■ WORK REQUEST:
Check every line of the data and copy the ones where "linewidth" appears.
[Start of section]
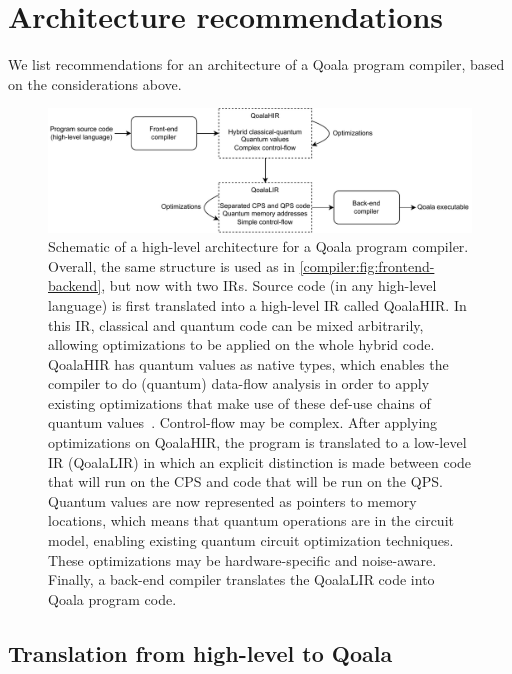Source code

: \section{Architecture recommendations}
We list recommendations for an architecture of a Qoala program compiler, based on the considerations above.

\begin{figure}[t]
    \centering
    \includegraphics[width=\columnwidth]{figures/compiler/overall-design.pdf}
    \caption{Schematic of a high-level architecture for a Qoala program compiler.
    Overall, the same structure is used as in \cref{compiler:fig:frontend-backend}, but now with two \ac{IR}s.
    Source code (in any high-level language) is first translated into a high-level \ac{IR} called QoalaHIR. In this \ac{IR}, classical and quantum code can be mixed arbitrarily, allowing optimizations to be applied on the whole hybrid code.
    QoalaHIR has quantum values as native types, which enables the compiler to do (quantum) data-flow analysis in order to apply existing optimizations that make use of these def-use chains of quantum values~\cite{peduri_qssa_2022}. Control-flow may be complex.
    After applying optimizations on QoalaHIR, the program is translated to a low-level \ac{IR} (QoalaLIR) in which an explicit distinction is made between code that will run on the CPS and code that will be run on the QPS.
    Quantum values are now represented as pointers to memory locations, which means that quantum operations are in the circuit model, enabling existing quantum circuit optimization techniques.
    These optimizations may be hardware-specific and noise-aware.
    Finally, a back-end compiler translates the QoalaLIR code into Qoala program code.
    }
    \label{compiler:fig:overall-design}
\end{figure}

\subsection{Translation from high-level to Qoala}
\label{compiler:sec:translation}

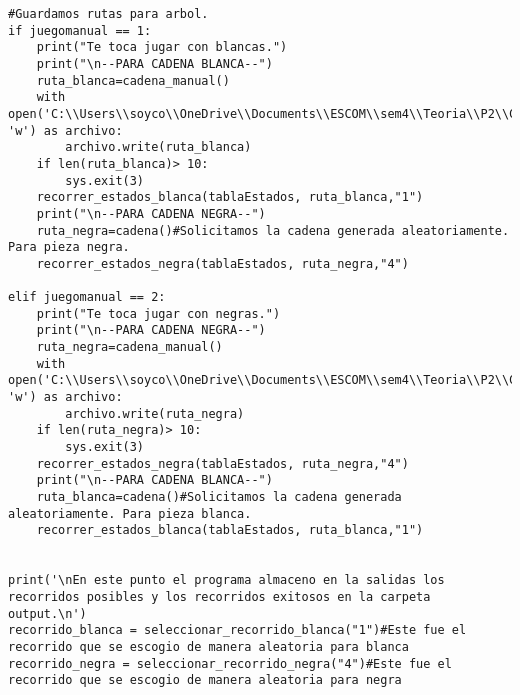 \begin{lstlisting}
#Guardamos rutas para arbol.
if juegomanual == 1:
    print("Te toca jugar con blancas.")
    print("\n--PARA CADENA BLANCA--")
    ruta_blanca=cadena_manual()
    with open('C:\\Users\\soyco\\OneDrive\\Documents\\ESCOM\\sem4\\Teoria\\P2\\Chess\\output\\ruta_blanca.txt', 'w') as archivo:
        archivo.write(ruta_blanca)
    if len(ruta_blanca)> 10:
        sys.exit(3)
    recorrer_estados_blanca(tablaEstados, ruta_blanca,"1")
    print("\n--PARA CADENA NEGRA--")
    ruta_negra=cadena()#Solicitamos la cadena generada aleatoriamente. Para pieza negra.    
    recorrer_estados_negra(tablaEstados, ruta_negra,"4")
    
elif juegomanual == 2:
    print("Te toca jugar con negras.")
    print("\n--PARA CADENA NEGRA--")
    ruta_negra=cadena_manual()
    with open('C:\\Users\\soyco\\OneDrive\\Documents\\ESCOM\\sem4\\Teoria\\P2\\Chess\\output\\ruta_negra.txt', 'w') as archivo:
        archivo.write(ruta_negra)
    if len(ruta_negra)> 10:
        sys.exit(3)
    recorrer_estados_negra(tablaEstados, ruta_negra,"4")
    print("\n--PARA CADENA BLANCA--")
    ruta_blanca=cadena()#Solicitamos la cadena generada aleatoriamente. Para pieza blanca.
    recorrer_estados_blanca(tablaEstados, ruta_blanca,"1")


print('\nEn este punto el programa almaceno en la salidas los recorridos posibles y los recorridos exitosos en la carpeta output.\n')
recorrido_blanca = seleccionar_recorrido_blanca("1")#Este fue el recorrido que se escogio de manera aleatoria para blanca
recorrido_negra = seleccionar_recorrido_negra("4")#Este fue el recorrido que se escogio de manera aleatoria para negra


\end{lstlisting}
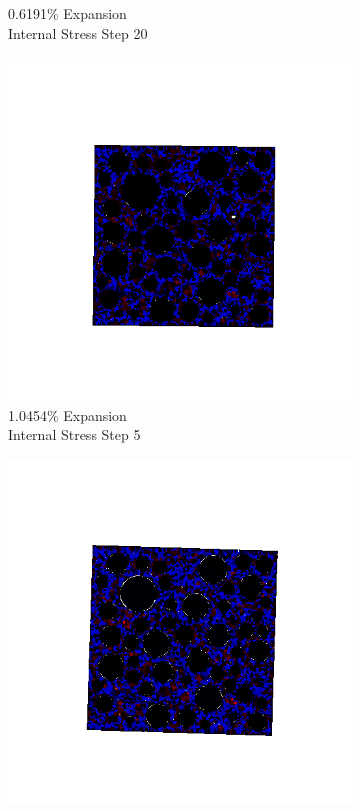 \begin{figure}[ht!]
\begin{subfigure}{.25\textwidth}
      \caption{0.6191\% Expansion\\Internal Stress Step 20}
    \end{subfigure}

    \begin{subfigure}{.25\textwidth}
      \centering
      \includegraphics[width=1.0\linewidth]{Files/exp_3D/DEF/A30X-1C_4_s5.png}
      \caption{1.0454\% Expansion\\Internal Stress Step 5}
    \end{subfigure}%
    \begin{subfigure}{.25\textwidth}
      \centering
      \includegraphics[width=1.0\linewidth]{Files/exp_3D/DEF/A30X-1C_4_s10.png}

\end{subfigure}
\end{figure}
[End of section]
■ WRITTEN SOLUTION:
      \includegraphics[width=1.0\linewidth]{Files/exp_3D/DEF/A30X-1C_4_s5.png}
      \includegraphics[width=1.0\linewidth]{Files/exp_3D/DEF/A30X-1C_4_s10.png}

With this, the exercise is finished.